Not really, I don't think we support systems without udev anymore,
right?  And we get away with a lot of these different "options" at
compile time, which makes it easier than what Debian has to handle, so
perhaps it's not a fair comparison.

> > If you want to support both, great, feel free to step up and do the
> > work.
> 
> Fair enough, however, I should remind you that not much will happen
> without a decision from the Gentoo Council. I am willing to accept
> whatever decision they make, but I think that exposing this decision to
> users is something that is within our ability to do.

I didn't think the Council ruled on technical questions.

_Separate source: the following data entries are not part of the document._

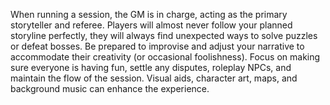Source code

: When running a session, the GM is in charge, acting as the primary storyteller and referee. Players will almost never follow your planned storyline perfectly, they will always find unexpected ways to solve puzzles or defeat bosses. Be prepared to improvise and adjust your narrative to accommodate their creativity (or occasional foolishness). Focus on making sure everyone is having fun, settle any disputes, roleplay NPCs, and maintain the flow of the session. Visual aids, character art, maps, and background music can enhance the experience.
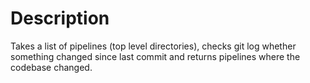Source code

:# Description

Takes a list of pipelines (top level directories), checks git log whether something changed since last commit and 
returns pipelines where the codebase changed.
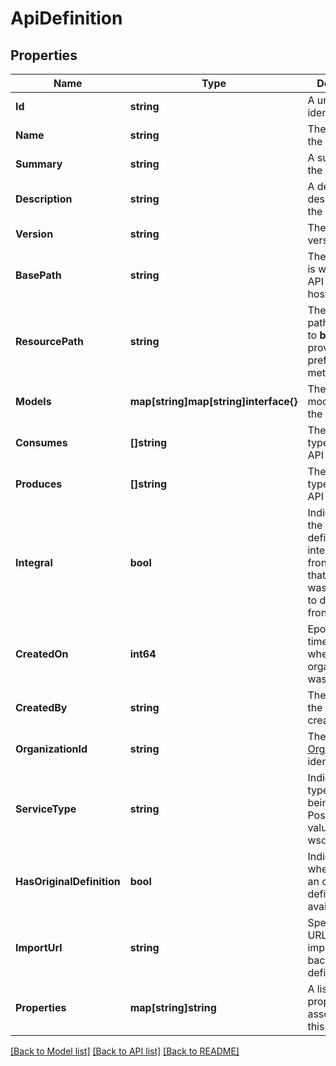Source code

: # ApiDefinition

## Properties

Name | Type | Description | Notes
------------ | ------------- | ------------- | -------------
**Id** | **string** | A unique identifier. | [optional] 
**Name** | **string** | The name of the API. | [optional] 
**Summary** | **string** | A summary of the API. | [optional] 
**Description** | **string** | A detailed description of the API. | [optional] 
**Version** | **string** | The API version. | [optional] 
**BasePath** | **string** | The base path is where the API service is hosted. | [optional] 
**ResourcePath** | **string** | The resource path is applied to **basePath** to provide the prefix for all API methods. | [optional] 
**Models** | **map[string]map[string]interface{}** | The models/schema the that the API | [optional] 
**Consumes** | **[]string** | The content types that the API consumes | [optional] 
**Produces** | **[]string** | The content types that the API produces | [optional] 
**Integral** | **bool** | Indicates that the API definition is integral to a frontend API; that the API was imported to define the frontend API. | [optional] [default to false]
**CreatedOn** | **int64** | Epoch/Unix time stamp when the organization was created. | [optional] 
**CreatedBy** | **string** | The identifier of the user that created the API. | [optional] 
**OrganizationId** | **string** | The [Organization](Organization.html) identifier. | [optional] 
**ServiceType** | **string** | Indicates the type of service being imported. Possible values: rest, wsdl. | [optional] 
**HasOriginalDefinition** | **bool** | Indicates whether or not an original definition is available | [optional] [default to false]
**ImportUrl** | **string** | Specifies the URL used to import the backend API definition. | [optional] 
**Properties** | **map[string]string** | A list of properties associated with this API. | [optional] 

[[Back to Model list]](../README.md#documentation-for-models) [[Back to API list]](../README.md#documentation-for-api-endpoints) [[Back to README]](../README.md)


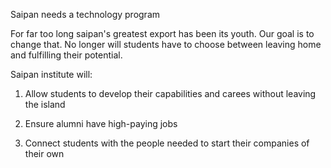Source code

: 
Saipan needs a technology program


For far too long saipan's greatest export has been its youth. Our goal is to change that. No longer will students have to choose between leaving home and fulfilling their potential.

Saipan institute will:

1. Allow students to develop their capabilities and carees without leaving the island

2. Ensure alumni have high-paying jobs

3. Connect students with the people needed to start their companies of their own
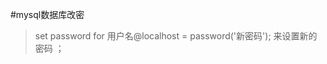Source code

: #mysql数据库改密
>   set password for 用户名@localhost = password('新密码'); 来设置新的密码
；
<!-- ![baidu](http://www.baidu.com/img/bdlogo.gif "百度logo")   -->
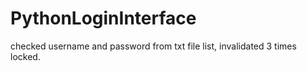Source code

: # PythonLoginInterface
checked username and password from txt file list, invalidated 3 times locked.
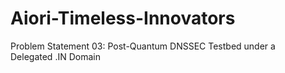 # Aiori-Timeless-Innovators
Problem Statement 03: Post-Quantum DNSSEC Testbed under a Delegated .IN Domain
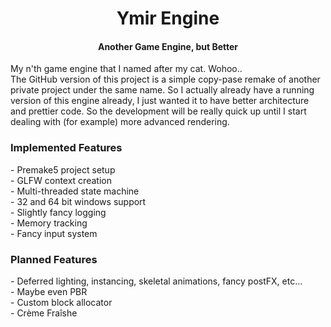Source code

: <h1 align="center">Ymir Engine</h1>
<h4 align="center">Another Game Engine, but Better</h4>

My n'th game engine that I named after my cat. Wohoo..<br>
The GitHub version of this project is a simple copy-pase remake of another private project under the same name.
So I actually already have a running version of this engine already, I just wanted it to have better architecture and
prettier code. So the development will be really quick up until I start dealing with (for example) more advanced rendering.

<h3>Implemented Features</h3>
  - Premake5 project setup <br>
  - GLFW context creation <br>
  - Multi-threaded state machine <br>
  - 32 and 64 bit windows support <br>
  - Slightly fancy logging <br>
  - Memory tracking <br>
  - Fancy input system <br>
<h3>Planned Features</h3>
  - Deferred lighting, instancing, skeletal animations, fancy postFX, etc... <br>
  - Maybe even PBR <br>
  - Custom block allocator <br>
  - Crème Fraîshe <br>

In fact, how is this relevant at all anyway?  It's quite simple in that
we don't support systems today with a separate /usr/ without a
initramfs/initrd.  If it happens to work, wonderful, but don't expect
Gentoo developers to rewrite the upstream packages to work for this type
of unsupported systems, it's not going to happen.

Or are you referring to the "no more /bin and /sbin" thing?  That's just
going to happen "naturally", one day in a few months or years, your
system will have moved to this without you even realizing it :)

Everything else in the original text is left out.